Het totale universum is in al zijn activiteit gecreëerd door de concentratie van God. Elk wezen in de wereld wordt bewust of onbewust bezig met een of andere handeling van concentratie. Het goede en het kwade zijn gelijkelijk het resultaat van concentratie. Hoe sterker de concentratie, hoe groter het resultaat; gebrek aan concentratie is de oorzaak van falen in alles. Voor deze en voor de andere wereld, voor zowel de materialistische als de spirituele vooruitgang is concentratie het essentieelste.
De wilskracht is veel groter dan de daadkracht, maar daad is de uiteindelijke vereiste voor de volbrenging van de wil. Volmaaktheid wordt bereikt door de regelmatige beoefening van concentratie, terwijl je door drie graden van ontwikkeling gaat: Faná-fi-Shaikh, zelfvernietiging op het astrale niveau, Faná-fi-Rasul, zelfvernietiging op het spirituele niveau en Fanà-fi-Allah, zelfvernietiging op het abstracte niveau.
Nadat je door deze drie ontwikkelingsgraden bent gegaan, wordt de hoogste toestand van Báqi-bi-Allah bereikt, zelfvernietiging in het eeuwige bewustzijn, dat de bestemming is van allen die over dit pad reizen.

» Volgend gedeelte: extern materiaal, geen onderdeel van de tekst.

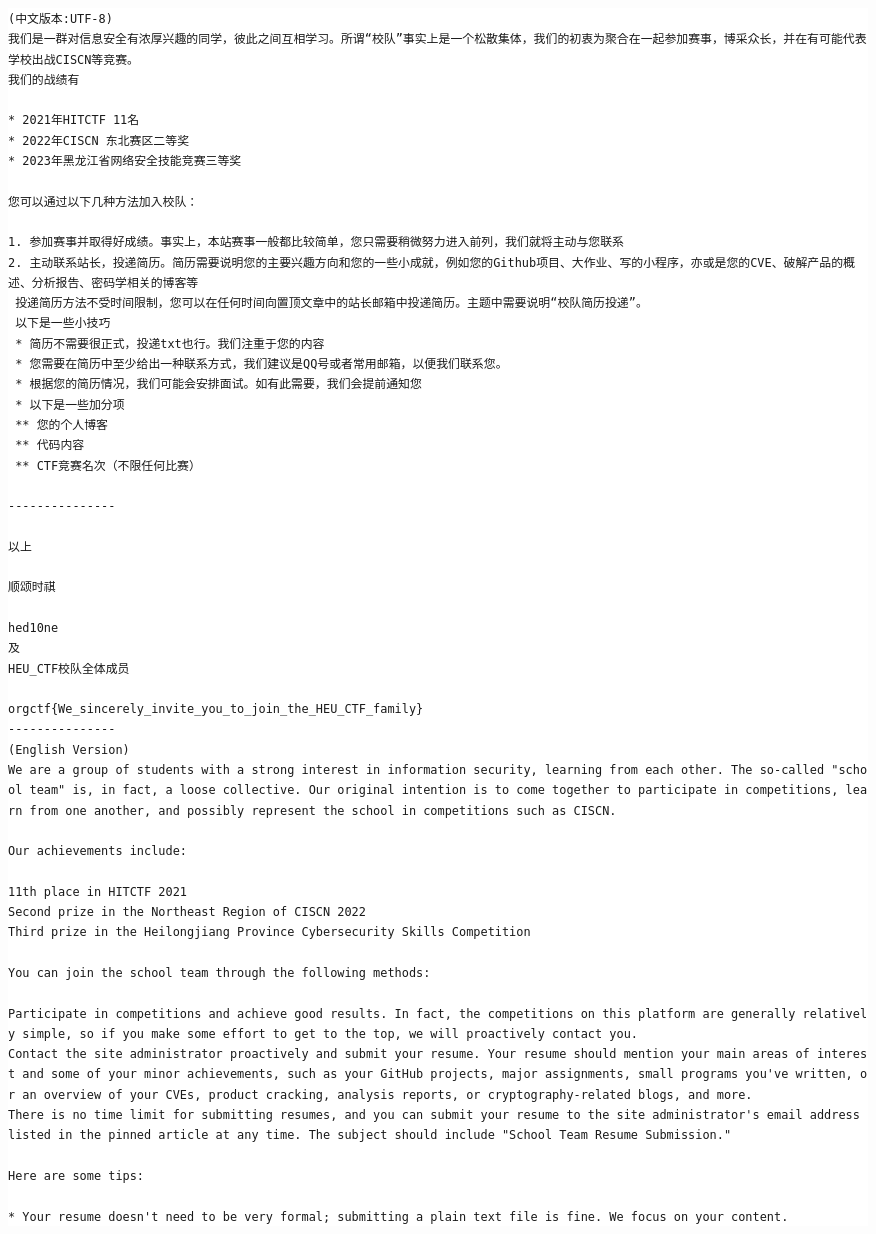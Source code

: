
 ```
(中文版本:UTF-8)
我们是一群对信息安全有浓厚兴趣的同学，彼此之间互相学习。所谓“校队”事实上是一个松散集体，我们的初衷为聚合在一起参加赛事，博采众长，并在有可能代表学校出战CISCN等竞赛。
我们的战绩有

* 2021年HITCTF 11名
* 2022年CISCN 东北赛区二等奖
* 2023年黑龙江省网络安全技能竞赛三等奖

您可以通过以下几种方法加入校队：

1. 参加赛事并取得好成绩。事实上，本站赛事一般都比较简单，您只需要稍微努力进入前列，我们就将主动与您联系
2. 主动联系站长，投递简历。简历需要说明您的主要兴趣方向和您的一些小成就，例如您的Github项目、大作业、写的小程序，亦或是您的CVE、破解产品的概述、分析报告、密码学相关的博客等
 投递简历方法不受时间限制，您可以在任何时间向置顶文章中的站长邮箱中投递简历。主题中需要说明“校队简历投递”。
 以下是一些小技巧
 * 简历不需要很正式，投递txt也行。我们注重于您的内容
 * 您需要在简历中至少给出一种联系方式，我们建议是QQ号或者常用邮箱，以便我们联系您。
 * 根据您的简历情况，我们可能会安排面试。如有此需要，我们会提前通知您
 * 以下是一些加分项
 ** 您的个人博客
 ** 代码内容
 ** CTF竞赛名次（不限任何比赛）

---------------

以上

顺颂时祺

hed10ne
及 
HEU_CTF校队全体成员

orgctf{We_sincerely_invite_you_to_join_the_HEU_CTF_family}
---------------
(English Version)
We are a group of students with a strong interest in information security, learning from each other. The so-called "school team" is, in fact, a loose collective. Our original intention is to come together to participate in competitions, learn from one another, and possibly represent the school in competitions such as CISCN.

Our achievements include:

11th place in HITCTF 2021
Second prize in the Northeast Region of CISCN 2022
Third prize in the Heilongjiang Province Cybersecurity Skills Competition

You can join the school team through the following methods:

Participate in competitions and achieve good results. In fact, the competitions on this platform are generally relatively simple, so if you make some effort to get to the top, we will proactively contact you.
Contact the site administrator proactively and submit your resume. Your resume should mention your main areas of interest and some of your minor achievements, such as your GitHub projects, major assignments, small programs you've written, or an overview of your CVEs, product cracking, analysis reports, or cryptography-related blogs, and more.
There is no time limit for submitting resumes, and you can submit your resume to the site administrator's email address listed in the pinned article at any time. The subject should include "School Team Resume Submission."

Here are some tips:

* Your resume doesn't need to be very formal; submitting a plain text file is fine. We focus on your content.
```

De adem is het eerste wat goed bestudeerd moet worden. Dit is de kern van het leven en ook de ketting die het materiële bestaan verbindt met het spirituele bestaan. De juiste beheersing ervan is een ladder die vanaf de laagste naar de hoogste fase van ontwikkeling leidt. De wetenschap ervan dient bemeesterd te worden door de welwillende bemiddeling van de murshid, het gidslicht van God.